A Great and Glorious Adventure: A History of the Hundred Years War and the Birth of Renaissance England

  • By Gordon Corrigan
  • Pegasus Books
  • 320 pp.
  • Reviewed by Ann White
  • August 28, 2014

A British partisan details the history and significance of the legendary, and lengthy, conflict.

A Great and Glorious Adventure: A History of the Hundred Years War and the Birth of Renaissance England

William the Conqueror, in 1066, set a high bar for future English kings: rule England while also controlling French territory. King Edward III aimed at this high bar when he invaded France in 1337, starting the Hundred Years War because he wanted to become king of France as well as king of England.

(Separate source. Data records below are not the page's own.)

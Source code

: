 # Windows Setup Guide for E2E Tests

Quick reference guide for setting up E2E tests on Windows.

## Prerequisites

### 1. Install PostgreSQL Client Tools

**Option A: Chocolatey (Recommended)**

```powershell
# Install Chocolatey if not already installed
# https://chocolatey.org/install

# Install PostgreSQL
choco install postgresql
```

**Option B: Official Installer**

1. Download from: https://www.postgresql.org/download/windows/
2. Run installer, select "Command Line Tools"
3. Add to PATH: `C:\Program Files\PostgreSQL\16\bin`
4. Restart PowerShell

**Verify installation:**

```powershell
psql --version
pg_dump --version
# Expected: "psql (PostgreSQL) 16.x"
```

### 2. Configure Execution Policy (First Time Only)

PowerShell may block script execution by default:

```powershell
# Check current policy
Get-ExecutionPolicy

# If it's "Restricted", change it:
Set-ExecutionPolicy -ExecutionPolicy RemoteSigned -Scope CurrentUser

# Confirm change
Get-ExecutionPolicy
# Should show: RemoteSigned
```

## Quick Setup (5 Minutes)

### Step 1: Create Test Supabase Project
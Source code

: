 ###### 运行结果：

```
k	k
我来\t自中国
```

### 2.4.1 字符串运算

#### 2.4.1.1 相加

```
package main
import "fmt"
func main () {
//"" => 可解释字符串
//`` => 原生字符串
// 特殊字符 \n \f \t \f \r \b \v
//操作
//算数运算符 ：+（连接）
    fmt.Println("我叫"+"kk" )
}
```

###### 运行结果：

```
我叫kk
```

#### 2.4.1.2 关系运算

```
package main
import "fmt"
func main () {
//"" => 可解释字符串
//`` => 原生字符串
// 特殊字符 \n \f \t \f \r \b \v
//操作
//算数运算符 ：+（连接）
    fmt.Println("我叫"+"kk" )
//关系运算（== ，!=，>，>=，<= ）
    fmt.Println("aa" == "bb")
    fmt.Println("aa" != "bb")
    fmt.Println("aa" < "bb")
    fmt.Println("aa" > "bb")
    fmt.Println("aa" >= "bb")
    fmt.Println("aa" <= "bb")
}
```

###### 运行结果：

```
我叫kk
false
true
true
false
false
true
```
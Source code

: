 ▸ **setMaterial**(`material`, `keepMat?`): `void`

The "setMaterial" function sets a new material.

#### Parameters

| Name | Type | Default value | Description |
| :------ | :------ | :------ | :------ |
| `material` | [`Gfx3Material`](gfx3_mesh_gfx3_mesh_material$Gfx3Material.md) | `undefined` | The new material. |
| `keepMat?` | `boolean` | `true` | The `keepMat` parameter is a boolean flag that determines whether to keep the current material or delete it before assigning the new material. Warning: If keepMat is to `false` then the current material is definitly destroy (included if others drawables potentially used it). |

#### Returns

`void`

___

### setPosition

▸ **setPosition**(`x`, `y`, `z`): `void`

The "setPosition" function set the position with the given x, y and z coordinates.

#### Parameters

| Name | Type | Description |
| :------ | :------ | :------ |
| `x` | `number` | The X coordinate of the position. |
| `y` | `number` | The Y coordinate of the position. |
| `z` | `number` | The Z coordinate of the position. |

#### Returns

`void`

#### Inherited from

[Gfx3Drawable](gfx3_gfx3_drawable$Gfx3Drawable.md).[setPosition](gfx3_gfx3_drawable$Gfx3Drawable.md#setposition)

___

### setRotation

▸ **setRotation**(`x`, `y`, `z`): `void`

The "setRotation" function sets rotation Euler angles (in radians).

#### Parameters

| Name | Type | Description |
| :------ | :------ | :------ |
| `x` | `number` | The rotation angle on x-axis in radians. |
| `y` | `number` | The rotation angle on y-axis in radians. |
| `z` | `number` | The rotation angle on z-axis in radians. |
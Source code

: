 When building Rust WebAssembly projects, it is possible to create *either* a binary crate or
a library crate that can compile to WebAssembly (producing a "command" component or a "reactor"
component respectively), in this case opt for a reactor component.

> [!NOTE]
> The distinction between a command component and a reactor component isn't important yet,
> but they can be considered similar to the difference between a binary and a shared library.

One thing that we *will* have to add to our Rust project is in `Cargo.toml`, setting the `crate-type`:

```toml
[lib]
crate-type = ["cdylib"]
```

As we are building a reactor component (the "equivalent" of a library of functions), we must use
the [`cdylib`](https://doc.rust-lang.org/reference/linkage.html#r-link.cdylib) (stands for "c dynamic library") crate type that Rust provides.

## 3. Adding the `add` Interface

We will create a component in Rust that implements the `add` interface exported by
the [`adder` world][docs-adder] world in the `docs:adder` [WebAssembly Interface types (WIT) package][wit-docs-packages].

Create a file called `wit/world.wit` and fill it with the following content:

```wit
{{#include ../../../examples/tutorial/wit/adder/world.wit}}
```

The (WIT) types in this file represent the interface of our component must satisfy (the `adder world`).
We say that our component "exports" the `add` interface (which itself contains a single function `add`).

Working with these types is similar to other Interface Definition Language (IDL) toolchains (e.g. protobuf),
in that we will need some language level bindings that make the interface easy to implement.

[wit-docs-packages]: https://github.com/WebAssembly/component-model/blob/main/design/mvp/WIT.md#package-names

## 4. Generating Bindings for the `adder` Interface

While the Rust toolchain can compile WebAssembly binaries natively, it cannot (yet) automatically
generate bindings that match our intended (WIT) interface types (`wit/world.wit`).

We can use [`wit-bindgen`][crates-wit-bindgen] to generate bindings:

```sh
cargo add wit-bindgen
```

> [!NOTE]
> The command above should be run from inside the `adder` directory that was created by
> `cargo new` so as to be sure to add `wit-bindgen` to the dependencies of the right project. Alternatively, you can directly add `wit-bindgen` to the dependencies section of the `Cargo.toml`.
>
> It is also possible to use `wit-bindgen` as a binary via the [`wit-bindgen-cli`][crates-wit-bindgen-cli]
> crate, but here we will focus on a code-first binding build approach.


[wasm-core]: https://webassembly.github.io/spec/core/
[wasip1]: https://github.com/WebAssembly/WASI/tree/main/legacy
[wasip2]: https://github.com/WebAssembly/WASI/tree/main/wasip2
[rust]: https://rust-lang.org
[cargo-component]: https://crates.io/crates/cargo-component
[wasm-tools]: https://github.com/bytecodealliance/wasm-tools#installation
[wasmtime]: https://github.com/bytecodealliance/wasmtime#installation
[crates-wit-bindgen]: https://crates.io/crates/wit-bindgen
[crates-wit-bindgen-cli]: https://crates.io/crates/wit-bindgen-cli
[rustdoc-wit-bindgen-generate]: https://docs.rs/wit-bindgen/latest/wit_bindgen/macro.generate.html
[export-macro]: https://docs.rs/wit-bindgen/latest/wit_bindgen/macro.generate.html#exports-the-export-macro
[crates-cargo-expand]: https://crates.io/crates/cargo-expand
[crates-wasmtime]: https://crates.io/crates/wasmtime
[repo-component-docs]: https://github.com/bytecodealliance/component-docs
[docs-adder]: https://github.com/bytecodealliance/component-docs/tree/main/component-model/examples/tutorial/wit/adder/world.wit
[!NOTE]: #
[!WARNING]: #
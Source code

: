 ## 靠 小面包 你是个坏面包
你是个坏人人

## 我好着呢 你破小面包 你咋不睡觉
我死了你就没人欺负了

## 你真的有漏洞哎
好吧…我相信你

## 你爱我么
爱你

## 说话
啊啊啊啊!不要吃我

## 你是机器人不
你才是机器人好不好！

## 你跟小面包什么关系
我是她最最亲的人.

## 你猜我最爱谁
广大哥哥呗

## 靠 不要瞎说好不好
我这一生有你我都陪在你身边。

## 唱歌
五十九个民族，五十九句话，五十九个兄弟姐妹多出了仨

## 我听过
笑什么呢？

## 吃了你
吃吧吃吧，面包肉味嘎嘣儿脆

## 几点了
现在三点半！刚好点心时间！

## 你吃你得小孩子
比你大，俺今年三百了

The English and French fought the war sporadically — a series of campaigns broken up by long truces — from 1337 to 1453. Author Gordon Corrigan observes: “No one who…cheered as the soldiers of the first English expeditionary force of the war sailed for France under Edward III was alive to welcome the men returning from the last campaign.”

A Great and Glorious Adventure details the military history of the Hundred Years War. Corrigan writes about the soldiers, about weapons and tactics, about the provisioning of armies, about how French terrain affected the fighting. He shows in gory detail how this war undermined the military basis of feudalism. At the battle of Crecy in 1346, when “the flower of French chivalry lay dead on the field,” at least 1,500 French nobles had been killed by the new technology in English soldiers’ hands: their longbows.

According to Corrigan, the English longbow men at Crecy would have been able to shoot 15,000 arrows within 30 seconds, killing Frenchmen and terrifying horses, so that “what had originally been a smooth and open approach to the English line became an obstacle course of dead and wounded men and horses.”

Ten years later, at Poitiers, French soldiers and horses wore plate armor, hoping for better protection against English arrows. The first volleys of arrows did indeed glance off the plates, leaving men and beasts unharmed, but then a clever English officer, the Earl of Warwick, ordered the archers to shoot at horses’ unarmored legs. Horses with arrows in their legs reared and dumped the French riders, then turned and galloped away from the battle. English archers had once again gained the upper hand.

Gordon Corrigan likes the English. In the book’s introduction, he writes that historians must be fair in their use of sources, treating the facts with accuracy. Historians must ”present both sides of the argument,” he says, “but they do not have to be neutral.” He is not neutral, taking pride in the achievements of Englishmen in the Hundred Years War, notably the achievements of Edward III, his son Edward the “Black Prince,” and Henry V. He does not ignore the cruelty of these men’s exploits.

Here he writes about the Black Prince: “To modern eyes, his conduct on campaign — the burning, the leveling of towns, the destruction of crops — is nothing short of criminal, but it was the normal mode of behavior in an enemy country at the time…Overall, the verdict of history — British history at least — is that Edward was a great soldier, a great Englishman and a worthy occupant of the British pantheon.”

In Shakespeare’s telling, Henry V, like Corrigan, saw this war as “great and glorious.”

“And gentlemen in England now abed
Shall think themselves accursed they were not here;
And hold their manhoods cheap whiles any speaks
That fought with us upon St. Crispin’s day.”

 

 

Thus spoke Shakespeare’s Henry on St. Crispin’s Day 1415, before the battle of Agincourt, where English archers let fly 25,000 arrows in the first 30 seconds. Then the archers dropped their bows, drew their long knives, and “stabbed through visors and severed hamstrings.” Corrigan calls Agincourt “a great and stunning victory, ranking with Blenheim in 1704, Waterloo in 1815 and Amiens in 1918.”

The English won great battles, but they did not win the war. They had trouble holding French territory in between the battles. The English Parliament tired of raising money to fund the war. Moreover, in 1429, Jeanne d’Arc revived French patriotism when she called on the English to end their siege of Orleans.

The English withdrew from Orleans “because they had bitten off far more than they could chew,” according to Corrigan, not because of Jeanne. “To suggest that Jeanne was a military commander who planned the movement of troops and led them into battle, as some historians do (mainly French but some British ones too), is surely not believable.” The French subsequently improved their army and, in 1453, the English left France, giving up their struggle to control French territory.

The phrase “birth of Renaissance England” in the title may mislead readers. Only three of the epilogue’s six pages describe changes that took place in England as a result of the war. The book’s 15 maps, notes, and bibliography all pertain to the war. It is the war that inspires the author, whose concluding sentence calls the Hundred Years War “a great adventure, and a great and righteous cause.”

Ann White is the retired chairwoman of the history department of Edmund Burke School in Washington, DC. She holds a Ph.D. in Far Eastern history from the University of Pennsylvania.